* TASK ITEM
Everything in the data below is left aside except the lines from the one containing "Overall, Study Buddy" through the one containing "## **Motivation**"; repeat those exactly.

##### DATA UNDER STUDY #####

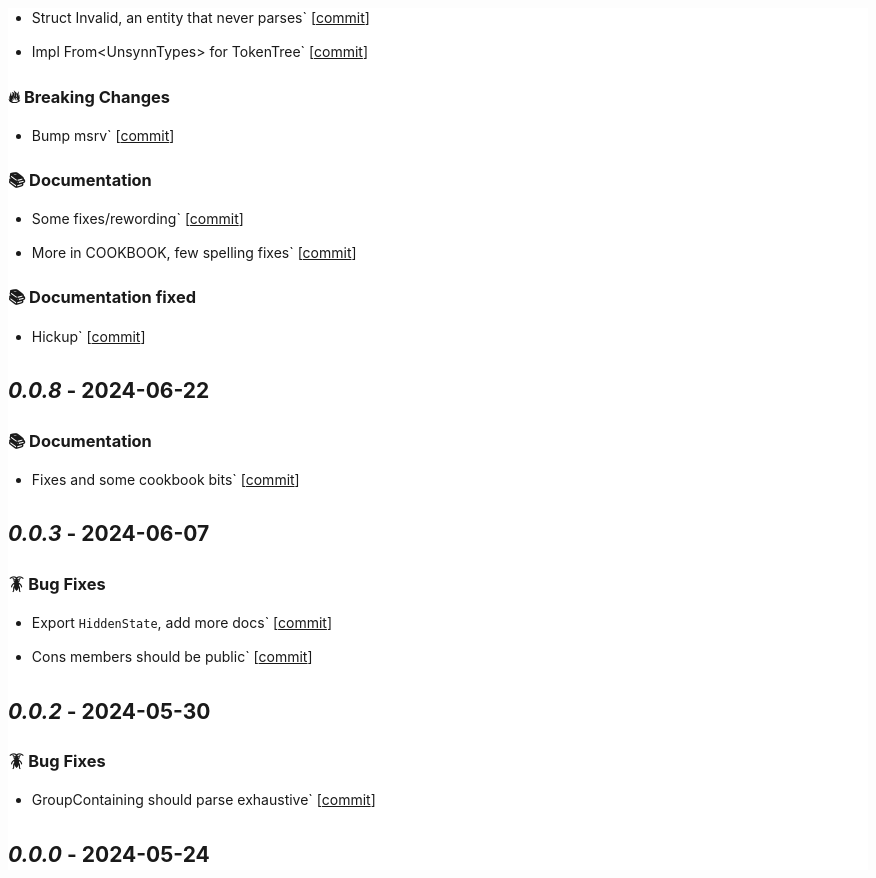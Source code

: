 - Struct Invalid, an entity that never parses`
[[commit](https://git.pipapo.org/cehteh/unsynn/commit/319e4641457f7a0e81d8dad5affcbd81ea5660a7)]

- Impl From&lt;UnsynnTypes&gt; for TokenTree`
[[commit](https://git.pipapo.org/cehteh/unsynn/commit/4c2619d810fa478d0e62ed3062c804b29f86c041)]


### 🔥 Breaking Changes

- Bump msrv`
[[commit](https://git.pipapo.org/cehteh/unsynn/commit/f71babc617b287c3649eb218a655ed223c2b985a)]


### 📚 Documentation

- Some fixes/rewording`
[[commit](https://git.pipapo.org/cehteh/unsynn/commit/145c3718728d4dd7b2ca6dab3dda2c19f29a766f)]

- More in COOKBOOK, few spelling fixes`
[[commit](https://git.pipapo.org/cehteh/unsynn/commit/191508a1d1a6e5ab120e67f60e4c0a28bafbca76)]


### 📚 Documentation fixed

- Hickup`
[[commit](https://git.pipapo.org/cehteh/unsynn/commit/4215cc7878501b123174dadf450cabdc2add85fc)]


## *0.0.8* - 2024-06-22

### 📚 Documentation

- Fixes and some cookbook bits`
[[commit](https://git.pipapo.org/cehteh/unsynn/commit/79bdd90fd678dfe95d06b65205c28b38b7dbefeb)]


## *0.0.3* - 2024-06-07

### 🪳 Bug Fixes

- Export `HiddenState`, add more docs`
[[commit](https://git.pipapo.org/cehteh/unsynn/commit/863d42734780a63803c18d1477e300062826ab63)]

- Cons members should be public`
[[commit](https://git.pipapo.org/cehteh/unsynn/commit/fca397b1917abcabb7f883a452fb1c23d701176a)]


## *0.0.2* - 2024-05-30

### 🪳 Bug Fixes

- GroupContaining should parse exhaustive`
[[commit](https://git.pipapo.org/cehteh/unsynn/commit/5d4e75da2606963365b7020bda4ce4b540bb27d4)]


## *0.0.0* - 2024-05-24



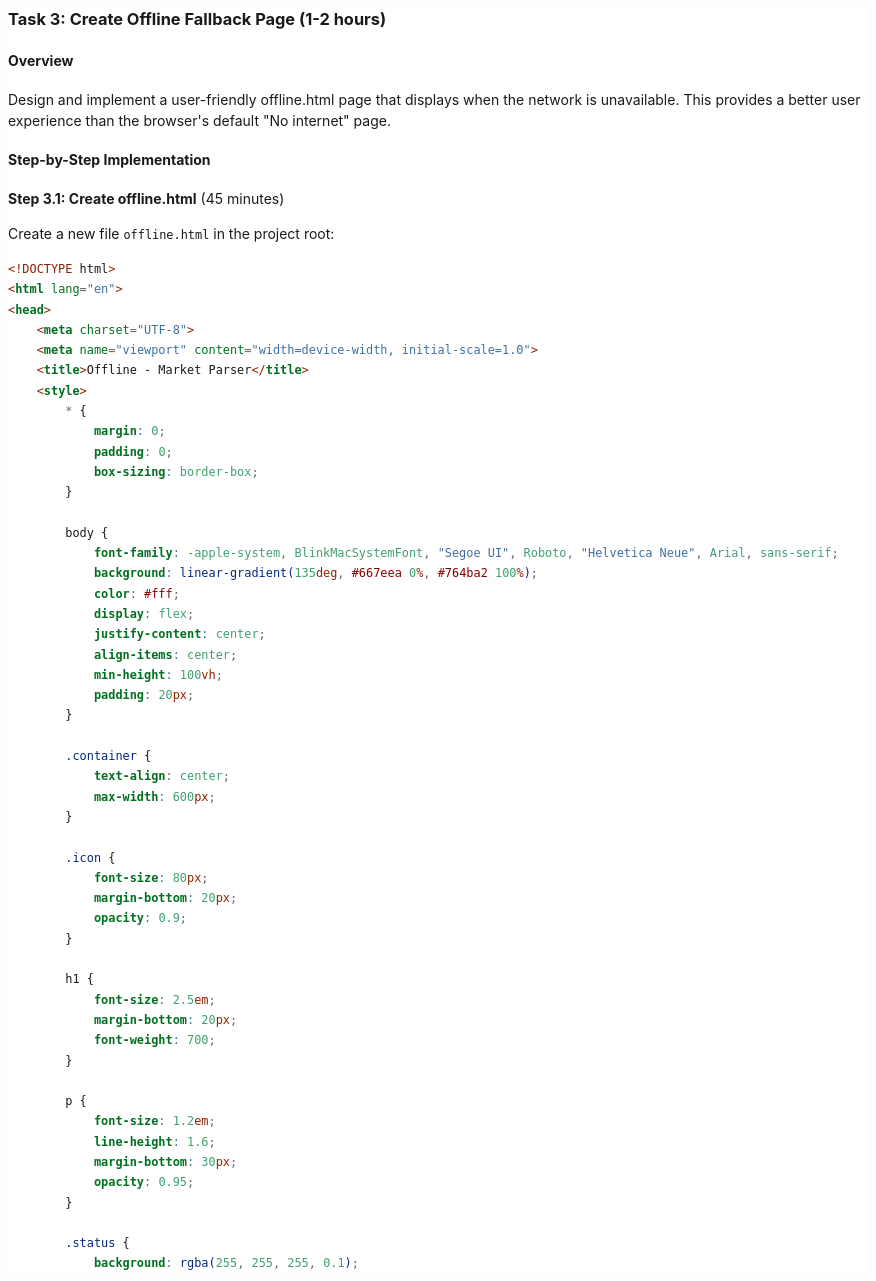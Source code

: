 ### Task 3: Create Offline Fallback Page (1-2 hours)

#### Overview

Design and implement a user-friendly offline.html page that displays when the network is unavailable. This provides a better user experience than the browser's default "No internet" page.

#### Step-by-Step Implementation

**Step 3.1: Create offline.html** (45 minutes)

Create a new file `offline.html` in the project root:

```html
<!DOCTYPE html>
<html lang="en">
<head>
    <meta charset="UTF-8">
    <meta name="viewport" content="width=device-width, initial-scale=1.0">
    <title>Offline - Market Parser</title>
    <style>
        * {
            margin: 0;
            padding: 0;
            box-sizing: border-box;
        }

        body {
            font-family: -apple-system, BlinkMacSystemFont, "Segoe UI", Roboto, "Helvetica Neue", Arial, sans-serif;
            background: linear-gradient(135deg, #667eea 0%, #764ba2 100%);
            color: #fff;
            display: flex;
            justify-content: center;
            align-items: center;
            min-height: 100vh;
            padding: 20px;
        }

        .container {
            text-align: center;
            max-width: 600px;
        }

        .icon {
            font-size: 80px;
            margin-bottom: 20px;
            opacity: 0.9;
        }

        h1 {
            font-size: 2.5em;
            margin-bottom: 20px;
            font-weight: 700;
        }

        p {
            font-size: 1.2em;
            line-height: 1.6;
            margin-bottom: 30px;
            opacity: 0.95;
        }

        .status {
            background: rgba(255, 255, 255, 0.1);
```
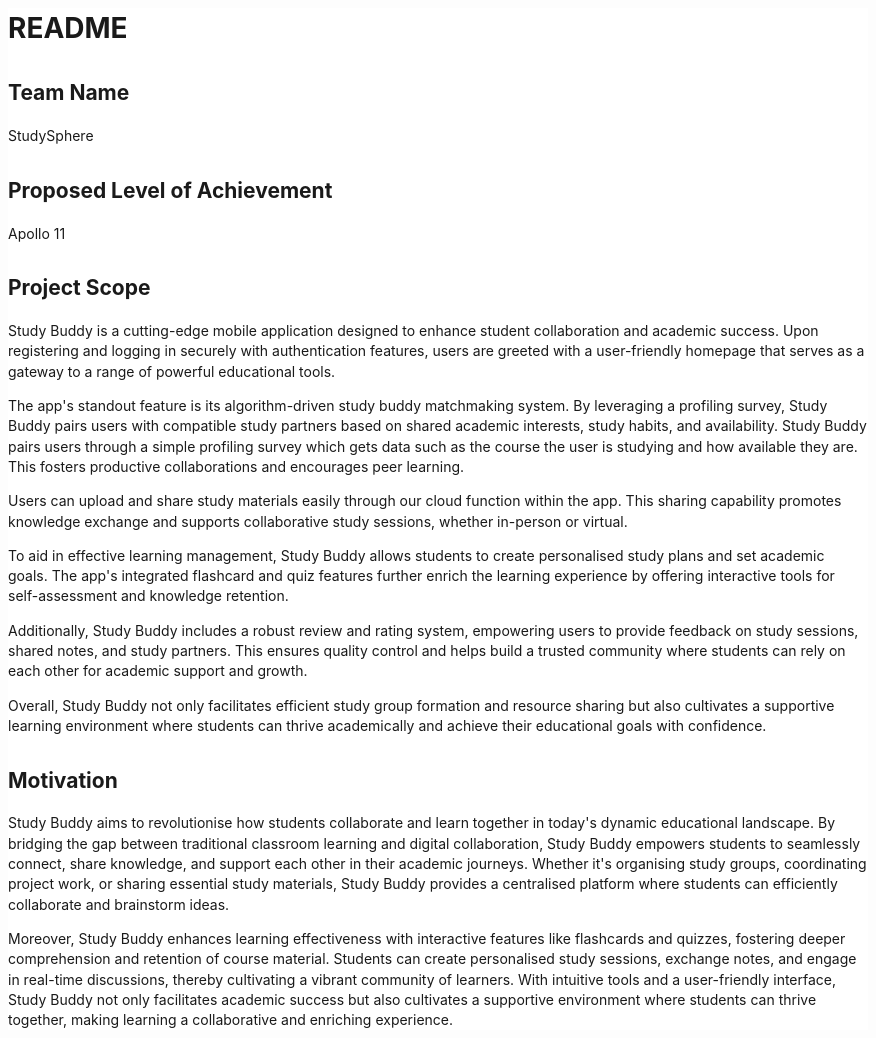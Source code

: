 # **README**

## **Team Name**

StudySphere

## **Proposed Level of Achievement**

Apollo 11

## **Project Scope**

Study Buddy is a cutting-edge mobile application designed to enhance student collaboration and academic success. Upon registering and logging in securely with authentication features, users are greeted with a user-friendly homepage that serves as a gateway to a range of powerful educational tools.

The app's standout feature is its algorithm-driven study buddy matchmaking system. By leveraging a profiling survey, Study Buddy pairs users with compatible study partners based on shared academic interests, study habits, and availability. Study Buddy pairs users through a simple profiling survey which gets data such as the course the user is studying and how available they are. This fosters productive collaborations and encourages peer learning.

Users can upload and share study materials easily through our cloud function within the app. This sharing capability promotes knowledge exchange and supports collaborative study sessions, whether in-person or virtual.

To aid in effective learning management, Study Buddy allows students to create personalised study plans and set academic goals. The app's integrated flashcard and quiz features further enrich the learning experience by offering interactive tools for self-assessment and knowledge retention.

Additionally, Study Buddy includes a robust review and rating system, empowering users to provide feedback on study sessions, shared notes, and study partners. This ensures quality control and helps build a trusted community where students can rely on each other for academic support and growth.

Overall, Study Buddy not only facilitates efficient study group formation and resource sharing but also cultivates a supportive learning environment where students can thrive academically and achieve their educational goals with confidence.

## **Motivation**

Study Buddy aims to revolutionise how students collaborate and learn together in today's dynamic educational landscape. By bridging the gap between traditional classroom learning and digital collaboration, Study Buddy empowers students to seamlessly connect, share knowledge, and support each other in their academic journeys. Whether it's organising study groups, coordinating project work, or sharing essential study materials, Study Buddy provides a centralised platform where students can efficiently collaborate and brainstorm ideas.

Moreover, Study Buddy enhances learning effectiveness with interactive features like flashcards and quizzes, fostering deeper comprehension and retention of course material. Students can create personalised study sessions, exchange notes, and engage in real-time discussions, thereby cultivating a vibrant community of learners. With intuitive tools and a user-friendly interface, Study Buddy not only facilitates academic success but also cultivates a supportive environment where students can thrive together, making learning a collaborative and enriching experience.
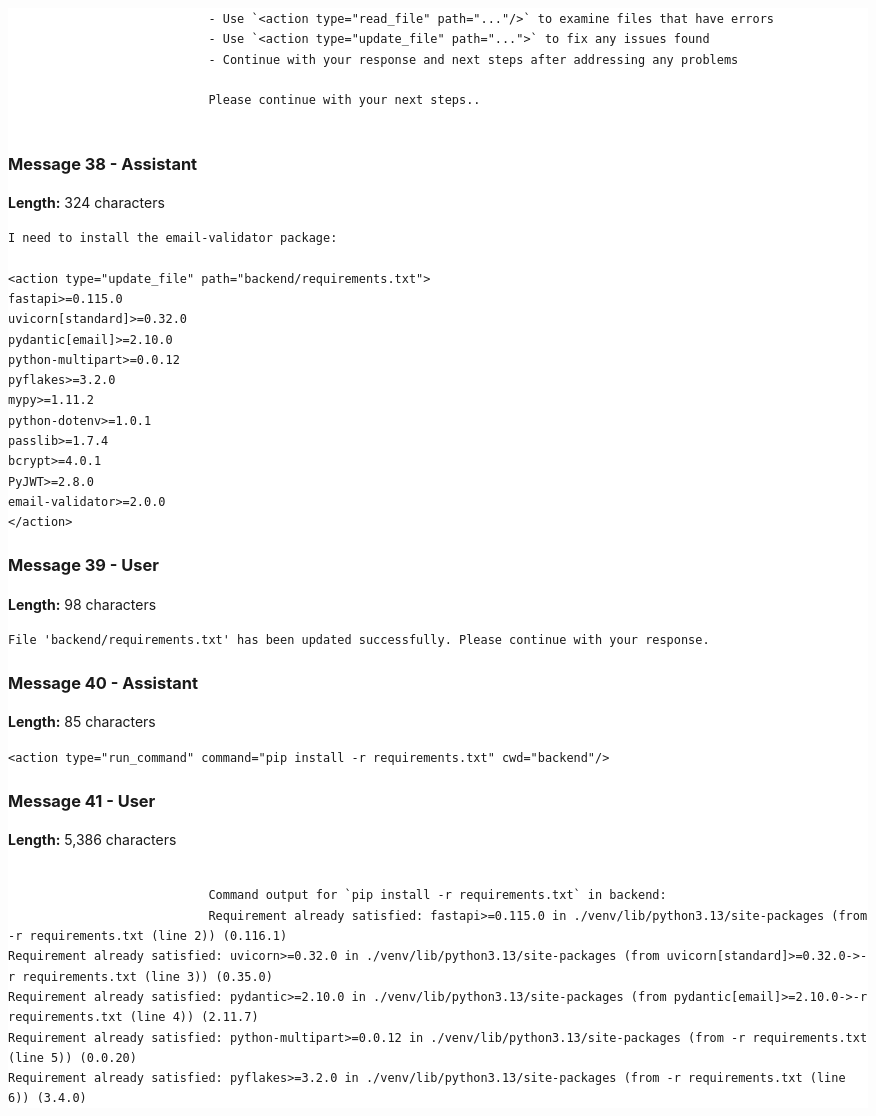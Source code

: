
 ```
                            - Use `<action type="read_file" path="..."/>` to examine files that have errors
                            - Use `<action type="update_file" path="...">` to fix any issues found
                            - Continue with your response and next steps after addressing any problems

                            Please continue with your next steps..
                            
```

### Message 38 - Assistant

**Length:** 324 characters

```
I need to install the email-validator package:

<action type="update_file" path="backend/requirements.txt">
fastapi>=0.115.0
uvicorn[standard]>=0.32.0
pydantic[email]>=2.10.0
python-multipart>=0.0.12
pyflakes>=3.2.0
mypy>=1.11.2
python-dotenv>=1.0.1
passlib>=1.7.4
bcrypt>=4.0.1
PyJWT>=2.8.0
email-validator>=2.0.0
</action>
```

### Message 39 - User

**Length:** 98 characters

```
File 'backend/requirements.txt' has been updated successfully. Please continue with your response.
```

### Message 40 - Assistant

**Length:** 85 characters

```
<action type="run_command" command="pip install -r requirements.txt" cwd="backend"/>

```

### Message 41 - User

**Length:** 5,386 characters

```

                            Command output for `pip install -r requirements.txt` in backend:
                            Requirement already satisfied: fastapi>=0.115.0 in ./venv/lib/python3.13/site-packages (from -r requirements.txt (line 2)) (0.116.1)
Requirement already satisfied: uvicorn>=0.32.0 in ./venv/lib/python3.13/site-packages (from uvicorn[standard]>=0.32.0->-r requirements.txt (line 3)) (0.35.0)
Requirement already satisfied: pydantic>=2.10.0 in ./venv/lib/python3.13/site-packages (from pydantic[email]>=2.10.0->-r requirements.txt (line 4)) (2.11.7)
Requirement already satisfied: python-multipart>=0.0.12 in ./venv/lib/python3.13/site-packages (from -r requirements.txt (line 5)) (0.0.20)
Requirement already satisfied: pyflakes>=3.2.0 in ./venv/lib/python3.13/site-packages (from -r requirements.txt (line 6)) (3.4.0)
```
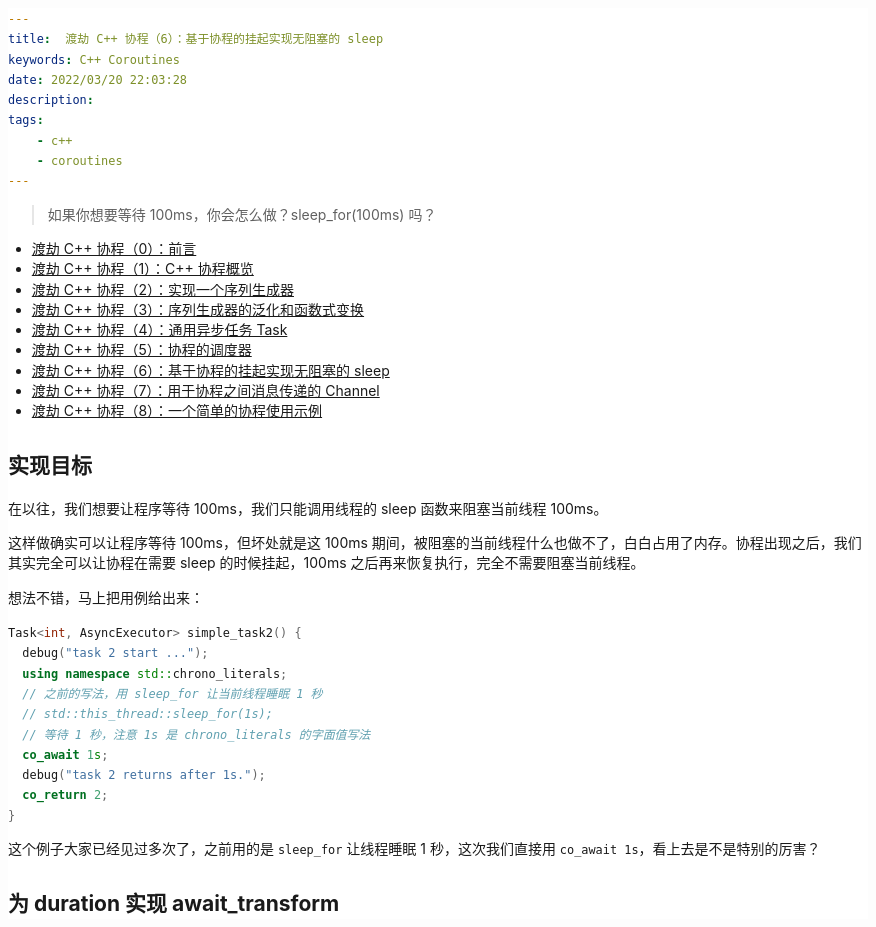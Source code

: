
 ```yaml
---
title:  渡劫 C++ 协程（6）：基于协程的挂起实现无阻塞的 sleep 
keywords: C++ Coroutines 
date: 2022/03/20 22:03:28
description: 
tags: 
    - c++
    - coroutines 
---
```


> 如果你想要等待 100ms，你会怎么做？sleep_for(100ms) 吗？ 





- [渡劫 C++ 协程（0）：前言](https://www.bennyhuo.com/2022/03/06/cpp-coroutines-README/)
- [渡劫 C++ 协程（1）：C++ 协程概览](https://www.bennyhuo.com/2022/03/09/cpp-coroutines-01-intro/)
- [渡劫 C++ 协程（2）：实现一个序列生成器](https://www.bennyhuo.com/2022/03/11/cpp-coroutines-02-generator/)
- [渡劫 C++ 协程（3）：序列生成器的泛化和函数式变换](https://www.bennyhuo.com/2022/03/14/cpp-coroutines-03-functional/)
- [渡劫 C++ 协程（4）：通用异步任务 Task](https://www.bennyhuo.com/2022/03/19/cpp-coroutines-04-task/)
- [渡劫 C++ 协程（5）：协程的调度器](https://www.bennyhuo.com/2022/03/20/cpp-coroutines-05-dispatcher/)
- [渡劫 C++ 协程（6）：基于协程的挂起实现无阻塞的 sleep](https://www.bennyhuo.com/2022/03/20/cpp-coroutines-06-sleep/)
- [渡劫 C++ 协程（7）：用于协程之间消息传递的 Channel](https://www.bennyhuo.com/2022/03/22/cpp-coroutines-07-channel/)
- [渡劫 C++ 协程（8）：一个简单的协程使用示例](https://www.bennyhuo.com/2022/03/23/cpp-coroutines-08-simplehttp/)




## 实现目标

在以往，我们想要让程序等待 100ms，我们只能调用线程的 sleep 函数来阻塞当前线程 100ms。

这样做确实可以让程序等待 100ms，但坏处就是这 100ms 期间，被阻塞的当前线程什么也做不了，白白占用了内存。协程出现之后，我们其实完全可以让协程在需要 sleep 的时候挂起，100ms 之后再来恢复执行，完全不需要阻塞当前线程。

想法不错，马上把用例给出来：

```cpp
Task<int, AsyncExecutor> simple_task2() {
  debug("task 2 start ...");
  using namespace std::chrono_literals;
  // 之前的写法，用 sleep_for 让当前线程睡眠 1 秒
  // std::this_thread::sleep_for(1s);
  // 等待 1 秒，注意 1s 是 chrono_literals 的字面值写法
  co_await 1s;
  debug("task 2 returns after 1s.");
  co_return 2;
}
```

这个例子大家已经见过多次了，之前用的是 `sleep_for` 让线程睡眠 1 秒，这次我们直接用 `co_await 1s`，看上去是不是特别的厉害？

## 为 duration 实现 await_transform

#####

* RESPONSE AREA
Overall, Study Buddy not only facilitates efficient study group formation and resource sharing but also cultivates a supportive learning environment where students can thrive academically and achieve their educational goals with confidence.

## **Motivation**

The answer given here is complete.